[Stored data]
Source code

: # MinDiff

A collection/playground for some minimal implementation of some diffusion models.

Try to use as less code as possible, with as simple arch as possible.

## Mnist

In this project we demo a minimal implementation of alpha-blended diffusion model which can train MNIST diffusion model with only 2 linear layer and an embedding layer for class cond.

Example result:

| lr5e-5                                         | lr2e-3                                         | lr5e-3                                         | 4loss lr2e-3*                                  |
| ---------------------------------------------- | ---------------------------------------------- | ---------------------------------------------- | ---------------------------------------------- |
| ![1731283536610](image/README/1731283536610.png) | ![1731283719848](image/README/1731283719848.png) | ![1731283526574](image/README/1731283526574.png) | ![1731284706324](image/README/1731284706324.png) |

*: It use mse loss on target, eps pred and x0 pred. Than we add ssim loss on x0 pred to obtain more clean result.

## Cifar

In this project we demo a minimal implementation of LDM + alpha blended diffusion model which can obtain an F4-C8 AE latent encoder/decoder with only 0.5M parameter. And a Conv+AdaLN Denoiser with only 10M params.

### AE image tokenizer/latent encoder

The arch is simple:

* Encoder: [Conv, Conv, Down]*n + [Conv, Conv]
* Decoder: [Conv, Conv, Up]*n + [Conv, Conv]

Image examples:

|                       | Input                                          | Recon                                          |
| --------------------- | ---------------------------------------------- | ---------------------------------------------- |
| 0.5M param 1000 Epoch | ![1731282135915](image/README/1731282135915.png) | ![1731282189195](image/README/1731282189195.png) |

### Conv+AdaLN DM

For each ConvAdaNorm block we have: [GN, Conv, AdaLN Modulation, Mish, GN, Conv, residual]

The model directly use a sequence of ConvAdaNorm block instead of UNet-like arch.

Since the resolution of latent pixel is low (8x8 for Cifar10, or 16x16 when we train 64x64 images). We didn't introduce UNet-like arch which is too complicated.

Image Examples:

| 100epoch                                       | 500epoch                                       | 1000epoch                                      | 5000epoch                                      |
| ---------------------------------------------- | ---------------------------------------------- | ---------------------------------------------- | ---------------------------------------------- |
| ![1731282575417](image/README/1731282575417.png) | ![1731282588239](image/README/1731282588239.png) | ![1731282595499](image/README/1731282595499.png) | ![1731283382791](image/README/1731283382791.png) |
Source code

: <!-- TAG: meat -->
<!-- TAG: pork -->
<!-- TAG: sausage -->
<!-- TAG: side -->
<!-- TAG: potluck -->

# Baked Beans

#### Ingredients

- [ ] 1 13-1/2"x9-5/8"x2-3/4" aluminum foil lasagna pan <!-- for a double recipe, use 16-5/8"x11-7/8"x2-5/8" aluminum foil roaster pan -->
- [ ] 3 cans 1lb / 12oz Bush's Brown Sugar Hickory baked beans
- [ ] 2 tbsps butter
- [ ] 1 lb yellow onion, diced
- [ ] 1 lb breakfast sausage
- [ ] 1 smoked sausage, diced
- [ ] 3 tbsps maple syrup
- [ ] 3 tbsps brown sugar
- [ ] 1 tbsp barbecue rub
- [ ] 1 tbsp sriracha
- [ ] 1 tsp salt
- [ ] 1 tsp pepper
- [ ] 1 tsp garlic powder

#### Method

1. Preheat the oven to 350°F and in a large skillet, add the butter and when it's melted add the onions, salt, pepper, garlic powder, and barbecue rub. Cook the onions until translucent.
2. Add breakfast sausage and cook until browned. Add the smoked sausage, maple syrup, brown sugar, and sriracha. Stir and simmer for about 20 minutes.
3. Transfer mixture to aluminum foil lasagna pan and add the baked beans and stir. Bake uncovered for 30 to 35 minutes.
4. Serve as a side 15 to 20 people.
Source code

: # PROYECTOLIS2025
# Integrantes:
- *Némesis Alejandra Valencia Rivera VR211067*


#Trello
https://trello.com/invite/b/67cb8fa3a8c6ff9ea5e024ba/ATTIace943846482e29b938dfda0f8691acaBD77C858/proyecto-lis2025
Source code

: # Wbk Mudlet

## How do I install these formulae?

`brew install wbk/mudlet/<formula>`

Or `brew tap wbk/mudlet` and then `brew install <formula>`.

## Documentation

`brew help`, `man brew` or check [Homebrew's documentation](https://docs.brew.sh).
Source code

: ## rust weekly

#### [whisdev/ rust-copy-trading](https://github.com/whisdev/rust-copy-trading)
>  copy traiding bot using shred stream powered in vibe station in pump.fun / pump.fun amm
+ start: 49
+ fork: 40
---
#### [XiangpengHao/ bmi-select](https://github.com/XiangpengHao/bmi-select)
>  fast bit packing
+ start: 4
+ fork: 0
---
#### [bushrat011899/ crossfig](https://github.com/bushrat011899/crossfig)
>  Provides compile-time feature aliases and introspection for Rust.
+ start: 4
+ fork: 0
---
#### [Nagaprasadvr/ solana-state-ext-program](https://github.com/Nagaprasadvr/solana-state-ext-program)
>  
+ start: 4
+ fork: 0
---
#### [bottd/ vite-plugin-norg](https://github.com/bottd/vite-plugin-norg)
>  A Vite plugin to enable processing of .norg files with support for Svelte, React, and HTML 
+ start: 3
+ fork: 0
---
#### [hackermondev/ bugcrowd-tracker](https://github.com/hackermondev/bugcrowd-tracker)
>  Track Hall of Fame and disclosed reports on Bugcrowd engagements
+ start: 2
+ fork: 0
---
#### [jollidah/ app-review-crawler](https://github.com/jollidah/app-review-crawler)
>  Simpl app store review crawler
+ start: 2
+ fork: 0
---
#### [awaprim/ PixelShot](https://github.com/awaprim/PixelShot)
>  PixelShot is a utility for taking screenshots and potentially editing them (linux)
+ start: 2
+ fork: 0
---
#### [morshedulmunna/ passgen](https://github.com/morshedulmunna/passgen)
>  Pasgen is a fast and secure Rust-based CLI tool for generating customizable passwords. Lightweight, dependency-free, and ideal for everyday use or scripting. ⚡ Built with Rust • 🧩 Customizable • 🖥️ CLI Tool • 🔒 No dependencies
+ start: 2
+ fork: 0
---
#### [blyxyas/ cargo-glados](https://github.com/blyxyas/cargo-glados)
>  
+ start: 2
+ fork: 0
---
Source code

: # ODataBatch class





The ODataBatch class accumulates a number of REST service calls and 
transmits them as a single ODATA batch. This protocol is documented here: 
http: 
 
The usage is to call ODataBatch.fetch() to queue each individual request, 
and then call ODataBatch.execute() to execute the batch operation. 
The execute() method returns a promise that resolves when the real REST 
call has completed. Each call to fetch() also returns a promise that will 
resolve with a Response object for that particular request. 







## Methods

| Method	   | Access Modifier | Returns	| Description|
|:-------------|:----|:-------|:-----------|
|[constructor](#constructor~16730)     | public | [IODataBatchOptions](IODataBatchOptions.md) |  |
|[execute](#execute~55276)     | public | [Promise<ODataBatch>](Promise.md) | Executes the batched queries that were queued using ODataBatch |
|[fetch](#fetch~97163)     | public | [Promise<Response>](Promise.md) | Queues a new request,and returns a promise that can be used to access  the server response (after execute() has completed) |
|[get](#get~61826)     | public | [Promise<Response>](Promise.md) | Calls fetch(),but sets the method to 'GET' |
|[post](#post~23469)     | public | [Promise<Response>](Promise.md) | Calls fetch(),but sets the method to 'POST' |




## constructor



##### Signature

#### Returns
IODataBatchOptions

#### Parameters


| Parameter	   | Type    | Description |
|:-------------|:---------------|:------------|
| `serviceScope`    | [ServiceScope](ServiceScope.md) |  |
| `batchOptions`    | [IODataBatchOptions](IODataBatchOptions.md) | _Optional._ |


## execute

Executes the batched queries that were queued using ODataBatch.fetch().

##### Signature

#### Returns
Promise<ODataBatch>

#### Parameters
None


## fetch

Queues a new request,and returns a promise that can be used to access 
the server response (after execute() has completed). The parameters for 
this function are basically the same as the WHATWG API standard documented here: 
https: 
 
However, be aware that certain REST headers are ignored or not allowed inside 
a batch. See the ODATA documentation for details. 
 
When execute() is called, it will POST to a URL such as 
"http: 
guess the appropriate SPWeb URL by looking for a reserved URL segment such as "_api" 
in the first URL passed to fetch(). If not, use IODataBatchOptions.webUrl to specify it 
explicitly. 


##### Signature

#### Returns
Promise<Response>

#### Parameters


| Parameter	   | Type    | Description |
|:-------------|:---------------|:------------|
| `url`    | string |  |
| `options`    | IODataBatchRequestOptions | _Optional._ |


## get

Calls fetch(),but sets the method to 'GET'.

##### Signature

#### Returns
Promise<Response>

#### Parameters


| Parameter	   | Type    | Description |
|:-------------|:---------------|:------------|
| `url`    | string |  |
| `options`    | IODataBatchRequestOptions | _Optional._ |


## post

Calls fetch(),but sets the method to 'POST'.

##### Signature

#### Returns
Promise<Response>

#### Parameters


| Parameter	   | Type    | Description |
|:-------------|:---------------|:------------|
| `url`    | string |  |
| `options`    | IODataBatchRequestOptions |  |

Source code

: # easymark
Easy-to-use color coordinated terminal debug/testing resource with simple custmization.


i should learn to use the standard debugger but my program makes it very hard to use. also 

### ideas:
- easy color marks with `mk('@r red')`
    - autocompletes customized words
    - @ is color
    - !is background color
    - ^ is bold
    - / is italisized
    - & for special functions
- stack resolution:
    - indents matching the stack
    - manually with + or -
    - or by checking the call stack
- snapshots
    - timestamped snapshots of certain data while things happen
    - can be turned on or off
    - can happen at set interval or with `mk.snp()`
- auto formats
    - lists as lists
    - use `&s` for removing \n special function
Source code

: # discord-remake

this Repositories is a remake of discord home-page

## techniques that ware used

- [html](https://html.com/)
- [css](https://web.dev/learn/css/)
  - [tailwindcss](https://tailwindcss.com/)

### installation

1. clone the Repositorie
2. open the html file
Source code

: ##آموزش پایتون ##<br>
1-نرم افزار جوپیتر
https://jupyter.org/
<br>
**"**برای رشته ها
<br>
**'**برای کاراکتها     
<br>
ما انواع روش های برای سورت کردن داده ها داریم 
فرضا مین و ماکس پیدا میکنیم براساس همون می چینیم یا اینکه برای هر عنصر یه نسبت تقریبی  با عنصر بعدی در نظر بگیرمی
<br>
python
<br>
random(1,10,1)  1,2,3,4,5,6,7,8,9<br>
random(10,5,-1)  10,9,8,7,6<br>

Task details - For each line above that has the word "powder", add one to a tally, and report the final tally alone.

Solution - 2